**Exercise directions:**
The answer must be one number: how many lines of the records contain "when".

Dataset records
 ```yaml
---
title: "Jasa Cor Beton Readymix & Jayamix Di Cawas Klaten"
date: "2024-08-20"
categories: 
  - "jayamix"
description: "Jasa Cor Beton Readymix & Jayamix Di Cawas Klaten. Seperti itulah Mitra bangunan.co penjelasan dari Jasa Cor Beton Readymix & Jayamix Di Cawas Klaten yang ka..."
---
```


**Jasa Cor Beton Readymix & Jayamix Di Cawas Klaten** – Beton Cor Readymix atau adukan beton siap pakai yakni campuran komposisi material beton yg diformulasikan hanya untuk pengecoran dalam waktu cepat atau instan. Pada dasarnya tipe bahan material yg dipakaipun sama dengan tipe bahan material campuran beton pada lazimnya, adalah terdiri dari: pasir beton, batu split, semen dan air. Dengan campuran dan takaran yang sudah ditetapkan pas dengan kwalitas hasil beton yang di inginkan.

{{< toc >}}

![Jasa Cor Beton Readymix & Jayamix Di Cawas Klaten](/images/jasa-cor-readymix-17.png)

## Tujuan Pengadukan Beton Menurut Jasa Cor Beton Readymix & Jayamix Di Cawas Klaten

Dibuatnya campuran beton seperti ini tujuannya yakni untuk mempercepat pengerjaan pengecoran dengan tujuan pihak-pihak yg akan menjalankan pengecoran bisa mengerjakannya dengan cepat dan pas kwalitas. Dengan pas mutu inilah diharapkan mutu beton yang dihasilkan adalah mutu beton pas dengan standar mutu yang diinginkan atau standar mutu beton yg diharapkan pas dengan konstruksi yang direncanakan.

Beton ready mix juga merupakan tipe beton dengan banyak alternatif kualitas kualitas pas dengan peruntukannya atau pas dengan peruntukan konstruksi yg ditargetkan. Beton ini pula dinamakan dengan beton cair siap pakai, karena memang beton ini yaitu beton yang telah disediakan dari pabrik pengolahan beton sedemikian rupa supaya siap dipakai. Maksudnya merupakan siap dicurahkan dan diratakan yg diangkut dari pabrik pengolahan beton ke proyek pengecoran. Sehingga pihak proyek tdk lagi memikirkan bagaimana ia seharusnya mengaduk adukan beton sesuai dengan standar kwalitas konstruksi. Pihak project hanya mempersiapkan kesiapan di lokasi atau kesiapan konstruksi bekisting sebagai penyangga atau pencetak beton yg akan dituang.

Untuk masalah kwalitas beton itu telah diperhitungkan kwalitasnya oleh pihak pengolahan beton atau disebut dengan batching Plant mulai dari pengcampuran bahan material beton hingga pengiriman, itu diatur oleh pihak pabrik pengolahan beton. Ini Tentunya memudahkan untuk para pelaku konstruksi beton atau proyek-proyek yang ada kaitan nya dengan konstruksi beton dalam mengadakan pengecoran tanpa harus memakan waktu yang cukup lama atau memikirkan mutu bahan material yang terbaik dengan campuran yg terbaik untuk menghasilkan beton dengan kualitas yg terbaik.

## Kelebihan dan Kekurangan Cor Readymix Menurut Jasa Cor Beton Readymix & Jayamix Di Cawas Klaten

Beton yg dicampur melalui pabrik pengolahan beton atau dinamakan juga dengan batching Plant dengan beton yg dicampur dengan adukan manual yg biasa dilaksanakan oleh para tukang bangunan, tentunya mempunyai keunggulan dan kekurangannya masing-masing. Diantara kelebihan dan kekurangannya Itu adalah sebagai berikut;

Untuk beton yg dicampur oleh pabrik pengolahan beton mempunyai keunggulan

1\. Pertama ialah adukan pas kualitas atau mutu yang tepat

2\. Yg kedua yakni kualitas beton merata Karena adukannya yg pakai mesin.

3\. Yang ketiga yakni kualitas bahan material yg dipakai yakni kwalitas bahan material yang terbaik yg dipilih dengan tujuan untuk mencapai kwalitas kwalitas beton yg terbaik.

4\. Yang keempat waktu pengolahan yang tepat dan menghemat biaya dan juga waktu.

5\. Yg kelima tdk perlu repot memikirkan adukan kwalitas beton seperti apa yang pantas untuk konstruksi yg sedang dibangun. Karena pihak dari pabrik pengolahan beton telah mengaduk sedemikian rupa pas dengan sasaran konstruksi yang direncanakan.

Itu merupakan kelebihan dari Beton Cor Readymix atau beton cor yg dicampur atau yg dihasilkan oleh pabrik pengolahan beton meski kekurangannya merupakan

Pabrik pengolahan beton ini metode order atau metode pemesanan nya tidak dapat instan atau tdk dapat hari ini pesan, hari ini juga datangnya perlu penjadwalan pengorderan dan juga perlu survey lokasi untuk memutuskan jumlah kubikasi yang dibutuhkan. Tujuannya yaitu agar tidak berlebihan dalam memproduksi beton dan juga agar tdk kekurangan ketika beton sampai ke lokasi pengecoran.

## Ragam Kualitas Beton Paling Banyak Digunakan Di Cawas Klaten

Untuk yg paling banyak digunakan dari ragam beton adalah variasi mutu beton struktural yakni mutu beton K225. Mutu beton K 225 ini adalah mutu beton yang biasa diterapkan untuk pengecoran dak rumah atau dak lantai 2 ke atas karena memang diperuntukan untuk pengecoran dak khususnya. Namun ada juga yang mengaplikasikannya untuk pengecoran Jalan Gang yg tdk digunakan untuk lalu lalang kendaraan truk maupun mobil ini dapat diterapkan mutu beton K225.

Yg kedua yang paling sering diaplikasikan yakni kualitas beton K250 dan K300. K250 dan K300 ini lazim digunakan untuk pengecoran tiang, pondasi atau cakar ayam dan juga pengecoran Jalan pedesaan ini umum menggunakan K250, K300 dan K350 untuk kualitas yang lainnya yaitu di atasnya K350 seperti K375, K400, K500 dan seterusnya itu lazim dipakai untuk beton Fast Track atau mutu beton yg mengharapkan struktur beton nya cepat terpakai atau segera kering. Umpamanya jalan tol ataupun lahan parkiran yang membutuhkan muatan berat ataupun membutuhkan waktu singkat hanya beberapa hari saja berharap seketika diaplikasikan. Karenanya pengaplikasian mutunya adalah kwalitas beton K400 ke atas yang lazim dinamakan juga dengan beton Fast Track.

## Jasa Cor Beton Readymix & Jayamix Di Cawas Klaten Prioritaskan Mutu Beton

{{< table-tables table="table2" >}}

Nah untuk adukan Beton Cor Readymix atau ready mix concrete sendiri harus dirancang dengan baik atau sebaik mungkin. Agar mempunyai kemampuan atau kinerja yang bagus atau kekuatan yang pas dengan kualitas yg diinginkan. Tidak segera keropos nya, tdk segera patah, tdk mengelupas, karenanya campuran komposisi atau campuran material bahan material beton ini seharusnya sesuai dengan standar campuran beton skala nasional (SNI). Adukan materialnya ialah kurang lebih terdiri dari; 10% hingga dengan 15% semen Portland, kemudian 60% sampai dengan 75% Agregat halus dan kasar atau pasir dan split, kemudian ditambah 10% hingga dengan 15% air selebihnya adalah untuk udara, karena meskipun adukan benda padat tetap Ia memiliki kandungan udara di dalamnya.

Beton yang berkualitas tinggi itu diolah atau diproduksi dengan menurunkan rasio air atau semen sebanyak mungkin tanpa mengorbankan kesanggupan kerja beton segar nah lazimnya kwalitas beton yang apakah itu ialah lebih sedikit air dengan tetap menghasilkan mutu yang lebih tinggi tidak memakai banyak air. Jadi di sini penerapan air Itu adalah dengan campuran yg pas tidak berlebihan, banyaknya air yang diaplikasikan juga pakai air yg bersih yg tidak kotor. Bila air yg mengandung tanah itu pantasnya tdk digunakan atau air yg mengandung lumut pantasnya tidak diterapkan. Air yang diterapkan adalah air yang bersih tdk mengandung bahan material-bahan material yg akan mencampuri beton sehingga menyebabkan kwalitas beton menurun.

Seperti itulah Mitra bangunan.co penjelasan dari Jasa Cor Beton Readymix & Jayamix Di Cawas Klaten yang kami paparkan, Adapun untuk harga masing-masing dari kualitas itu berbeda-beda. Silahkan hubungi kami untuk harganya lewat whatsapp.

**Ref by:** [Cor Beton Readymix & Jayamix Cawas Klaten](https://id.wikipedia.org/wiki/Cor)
--
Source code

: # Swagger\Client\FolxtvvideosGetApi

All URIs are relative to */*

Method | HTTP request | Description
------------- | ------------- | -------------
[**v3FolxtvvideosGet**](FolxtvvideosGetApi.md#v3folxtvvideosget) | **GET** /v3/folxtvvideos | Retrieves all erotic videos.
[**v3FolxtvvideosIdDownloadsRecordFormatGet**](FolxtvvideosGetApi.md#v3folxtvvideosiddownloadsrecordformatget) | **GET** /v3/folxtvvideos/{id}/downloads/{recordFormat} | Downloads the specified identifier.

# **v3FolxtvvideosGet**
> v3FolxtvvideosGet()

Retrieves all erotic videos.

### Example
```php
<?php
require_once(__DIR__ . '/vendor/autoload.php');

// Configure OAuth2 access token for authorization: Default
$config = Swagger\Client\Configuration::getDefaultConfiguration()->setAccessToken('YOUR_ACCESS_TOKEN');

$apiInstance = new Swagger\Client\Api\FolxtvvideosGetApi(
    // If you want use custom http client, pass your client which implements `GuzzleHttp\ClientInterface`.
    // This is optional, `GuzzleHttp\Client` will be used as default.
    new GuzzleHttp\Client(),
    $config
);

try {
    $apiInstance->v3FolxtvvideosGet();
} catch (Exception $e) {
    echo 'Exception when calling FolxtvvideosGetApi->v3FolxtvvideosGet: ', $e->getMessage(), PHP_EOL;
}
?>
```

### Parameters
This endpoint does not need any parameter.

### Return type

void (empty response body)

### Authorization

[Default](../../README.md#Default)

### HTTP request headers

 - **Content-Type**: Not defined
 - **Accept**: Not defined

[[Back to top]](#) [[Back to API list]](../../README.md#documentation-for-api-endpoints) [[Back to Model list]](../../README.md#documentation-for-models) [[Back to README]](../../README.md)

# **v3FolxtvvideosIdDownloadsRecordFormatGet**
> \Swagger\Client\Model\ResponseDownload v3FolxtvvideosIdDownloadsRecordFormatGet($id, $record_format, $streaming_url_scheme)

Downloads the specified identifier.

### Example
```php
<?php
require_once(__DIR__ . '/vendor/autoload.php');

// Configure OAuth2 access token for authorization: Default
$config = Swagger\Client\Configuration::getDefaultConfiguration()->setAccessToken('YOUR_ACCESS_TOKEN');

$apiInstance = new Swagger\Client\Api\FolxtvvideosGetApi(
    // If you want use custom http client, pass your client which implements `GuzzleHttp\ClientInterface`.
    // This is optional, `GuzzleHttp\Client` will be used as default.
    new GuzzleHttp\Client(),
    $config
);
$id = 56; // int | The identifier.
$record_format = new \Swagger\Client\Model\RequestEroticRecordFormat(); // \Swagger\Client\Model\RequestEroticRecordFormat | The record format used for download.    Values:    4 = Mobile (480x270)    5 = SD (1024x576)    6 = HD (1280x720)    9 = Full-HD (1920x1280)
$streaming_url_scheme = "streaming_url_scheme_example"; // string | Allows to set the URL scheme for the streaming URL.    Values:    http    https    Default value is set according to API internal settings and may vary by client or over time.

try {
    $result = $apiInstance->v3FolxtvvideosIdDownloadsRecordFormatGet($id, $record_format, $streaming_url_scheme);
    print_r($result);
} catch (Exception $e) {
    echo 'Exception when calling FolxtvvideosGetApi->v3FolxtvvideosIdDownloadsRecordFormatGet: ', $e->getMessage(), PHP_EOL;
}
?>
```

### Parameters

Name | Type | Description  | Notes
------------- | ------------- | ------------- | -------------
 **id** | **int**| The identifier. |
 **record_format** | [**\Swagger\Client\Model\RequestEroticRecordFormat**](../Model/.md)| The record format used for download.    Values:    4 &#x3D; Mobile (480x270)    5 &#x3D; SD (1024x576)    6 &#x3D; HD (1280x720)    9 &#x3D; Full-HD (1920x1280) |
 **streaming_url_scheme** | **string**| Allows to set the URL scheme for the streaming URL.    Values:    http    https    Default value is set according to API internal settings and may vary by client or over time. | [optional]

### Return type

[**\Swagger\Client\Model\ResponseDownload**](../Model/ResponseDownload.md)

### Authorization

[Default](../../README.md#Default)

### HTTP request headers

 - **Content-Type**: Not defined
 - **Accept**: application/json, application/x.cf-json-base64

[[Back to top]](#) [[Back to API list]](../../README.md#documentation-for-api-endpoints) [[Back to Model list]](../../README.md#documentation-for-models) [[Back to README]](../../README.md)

**Solved exercise:**
2